(Boston, MA) – Each Tuesday afternoon, a conference room overlooking the Boston harbor fills with staff from various Boston-based nonprofits. Their work ranges from building water points in Liberia to teaching Shakespeare in Boston schools. Usually the weekly meeting is a chance to hear from a wide array of speakers with experience in the business of doing good. This week, it is an opportunity for newcomers to introduce themselves and for some minor housekeeping issues, like washing dishes after using them.
When issues of cleanliness are not being discussed, the twenty-two organizations housed in the same space next to Lewis Wharf in Boston’s North End are working with each other to achieve their respective missions. The Next Mile Project, as it is called, is the brain child of lawyer Vilas Dhar. He and his brother Vikas founded Dhar Law four years ago with the goal of using money made doing more traditional law work to do as much social good as possible.
That goal is being realized. Dhar says that 40% of the firm’s work falls into the social sector, often times meaning pro bono. It is also seen in the dozens of people that share an office space with Dhar Law. Nonprofits work in the Next Mile Project space for as little as $150 per person per month. What they get is more formal support, like weekly speakers, wifi, a printer (at no cost to use) and the ability to work alongside some of the city’s best and brightest.
“The value you get for the price is incredible,” said Amber Oberc, US Managing Director for the Tanzanian Children’s Fund.
Oberc is one of the first people to join the Next Mile Project. She jokes that she used to work from her kitchen table, but it was not all that far from the truth. It was a chance meeting with Dhar at nonprofit event that put the idea he long had into action.
“I’ve always wanted to start a nonprofit incubator,” said Dhar to Oberc.
She didn’t think much of it until she had drinks with Dhar and Dr Rajesh Panjabi, founder of Last Mile Health. The next day Panjabi moved Last Mile Health into Dhar’s offices. The Tanzanian Children’s Fund soon followed and the nonprofit incubator that Dhar dreamed of was off and running.
Dhar can be described as a serial entrepreneur. Aside from his socially minded law firm and a nonprofit incubator, he has helped start new businesses, including a few restaurants. His work is gaining notice and honors. Dhar was recently included in the World Economic Forum’s Global Shapers initiative. The brother’s law work also won recognition from Boston Magazine in 2012.
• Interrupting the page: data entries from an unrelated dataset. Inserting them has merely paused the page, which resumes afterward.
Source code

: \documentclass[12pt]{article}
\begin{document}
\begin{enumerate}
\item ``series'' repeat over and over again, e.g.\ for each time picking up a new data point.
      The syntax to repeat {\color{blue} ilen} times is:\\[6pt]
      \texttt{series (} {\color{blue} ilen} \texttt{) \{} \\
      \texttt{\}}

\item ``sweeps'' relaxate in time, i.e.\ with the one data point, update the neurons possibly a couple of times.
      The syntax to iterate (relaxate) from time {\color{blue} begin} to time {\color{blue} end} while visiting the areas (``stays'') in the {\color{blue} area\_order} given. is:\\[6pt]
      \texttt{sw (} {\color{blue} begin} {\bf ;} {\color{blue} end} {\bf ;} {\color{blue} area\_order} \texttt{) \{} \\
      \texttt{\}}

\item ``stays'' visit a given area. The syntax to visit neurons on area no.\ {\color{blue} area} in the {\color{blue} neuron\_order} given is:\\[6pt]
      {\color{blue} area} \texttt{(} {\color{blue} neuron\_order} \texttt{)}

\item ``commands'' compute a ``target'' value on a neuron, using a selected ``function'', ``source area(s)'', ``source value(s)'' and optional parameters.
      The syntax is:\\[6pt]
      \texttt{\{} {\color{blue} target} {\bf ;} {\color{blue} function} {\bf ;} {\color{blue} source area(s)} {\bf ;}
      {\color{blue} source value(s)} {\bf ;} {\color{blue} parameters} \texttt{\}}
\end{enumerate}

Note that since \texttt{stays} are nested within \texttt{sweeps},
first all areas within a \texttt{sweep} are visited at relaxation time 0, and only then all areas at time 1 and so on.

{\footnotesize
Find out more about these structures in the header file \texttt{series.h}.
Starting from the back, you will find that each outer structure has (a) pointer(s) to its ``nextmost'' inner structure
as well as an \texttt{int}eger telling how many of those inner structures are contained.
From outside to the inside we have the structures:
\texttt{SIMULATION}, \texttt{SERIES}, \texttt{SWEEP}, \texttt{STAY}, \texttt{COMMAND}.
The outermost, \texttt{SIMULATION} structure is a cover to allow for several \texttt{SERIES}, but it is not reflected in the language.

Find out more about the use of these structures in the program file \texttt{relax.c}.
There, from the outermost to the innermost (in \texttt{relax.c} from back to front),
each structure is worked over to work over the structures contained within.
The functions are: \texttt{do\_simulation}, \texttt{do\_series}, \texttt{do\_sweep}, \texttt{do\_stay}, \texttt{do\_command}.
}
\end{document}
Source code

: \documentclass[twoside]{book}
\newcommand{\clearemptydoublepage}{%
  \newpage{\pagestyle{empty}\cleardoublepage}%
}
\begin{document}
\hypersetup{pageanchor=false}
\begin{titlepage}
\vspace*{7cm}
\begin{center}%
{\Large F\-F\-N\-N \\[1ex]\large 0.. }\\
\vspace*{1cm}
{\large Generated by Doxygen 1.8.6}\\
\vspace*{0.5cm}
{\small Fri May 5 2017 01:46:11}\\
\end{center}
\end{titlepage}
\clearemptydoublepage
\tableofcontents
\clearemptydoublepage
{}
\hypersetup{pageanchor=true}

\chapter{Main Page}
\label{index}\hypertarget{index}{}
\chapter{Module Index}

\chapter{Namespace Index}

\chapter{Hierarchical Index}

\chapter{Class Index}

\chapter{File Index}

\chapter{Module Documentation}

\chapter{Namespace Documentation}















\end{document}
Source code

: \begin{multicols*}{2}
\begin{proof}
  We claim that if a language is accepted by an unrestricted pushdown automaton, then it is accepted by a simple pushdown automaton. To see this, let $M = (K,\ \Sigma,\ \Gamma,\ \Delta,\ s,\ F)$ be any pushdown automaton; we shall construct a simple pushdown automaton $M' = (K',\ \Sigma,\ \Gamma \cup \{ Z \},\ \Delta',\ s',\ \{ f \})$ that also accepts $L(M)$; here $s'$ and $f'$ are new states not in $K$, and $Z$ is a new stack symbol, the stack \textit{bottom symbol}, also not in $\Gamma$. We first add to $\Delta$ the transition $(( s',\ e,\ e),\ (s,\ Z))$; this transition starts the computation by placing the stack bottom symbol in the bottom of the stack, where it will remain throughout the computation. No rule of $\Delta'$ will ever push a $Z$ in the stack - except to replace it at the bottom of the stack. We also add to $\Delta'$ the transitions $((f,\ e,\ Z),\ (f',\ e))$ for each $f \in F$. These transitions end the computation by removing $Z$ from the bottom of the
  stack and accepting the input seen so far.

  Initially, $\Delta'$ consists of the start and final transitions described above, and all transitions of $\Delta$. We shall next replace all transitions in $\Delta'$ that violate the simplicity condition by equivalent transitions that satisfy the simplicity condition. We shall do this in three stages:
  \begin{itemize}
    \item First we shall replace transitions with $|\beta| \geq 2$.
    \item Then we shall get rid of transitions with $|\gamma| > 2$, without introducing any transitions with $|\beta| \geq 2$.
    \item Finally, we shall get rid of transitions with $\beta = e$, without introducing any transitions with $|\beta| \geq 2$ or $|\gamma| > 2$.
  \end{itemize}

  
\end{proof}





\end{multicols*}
The benefits of the working space are immediately apparent. Last Mile Health is already discussing how to work with FACE Africa, another organization that does work in Liberia. The rural healthcare organization is set to conduct an evaluation of interventions in one part of the country. FACE Africa’s approach to improving access to water may just be a part of that evaluation.
If you want inspiration, you look at Raj from Last Mile Health,” said Oberc in describing why she liked the space so much.
She too is directly benefiting. Next Mile launched a media lab recently that deploys a series of interns with the technical know-how that many small nonprofits lack when it comes to all forms of media. She worked with one of the interns to design the groups latest flyer. It came out so well that Oberc jokingly wishes that she could have the intern to herself.
“I want to build out really amazing collaborative spaces,” said Dhar.
That is happening in Boston, but the groups are outgrowing the space. There are other nonprofits on a waiting list to get in on the shared space and a move appears to be on the horizon in order to accommodate more groups and create an even better working space. Dhar’s sights are not limited to the city of Boston. Talks are underway to bring the Next Mile Project to New York City and San Francisco. He thinks that the model can keep expanding across the country.
“If it scales the way I think it can, it will provide the model for how nonprofits will work in five to ten years,” he said.
Large nonprofits are not on the sideline. Partners in Health has already used the space for its own needs and sought ways to participate in what is ongoing. The small fees paid by the groups only cover a small part of the cost, but Dhar is confident that the success of the model will speak for itself and convince people to not only participate, but invest.
Paperwork is pending to establish the Next Mile Project as its own nonprofit. The larger goals are to bring together nonprofits, innovative philanthropy and the private sector. Dhar believes that there is a place for the private sector to do good, but it has to go beyond disconnected corporate social responsibility projects. He is excited by the possibilities of what can be achieved by enabling the collaboration of nonprofits.
“We’ll think about getting puppies,” he tells everyone at the Tuesday meeting with a wink in his grin.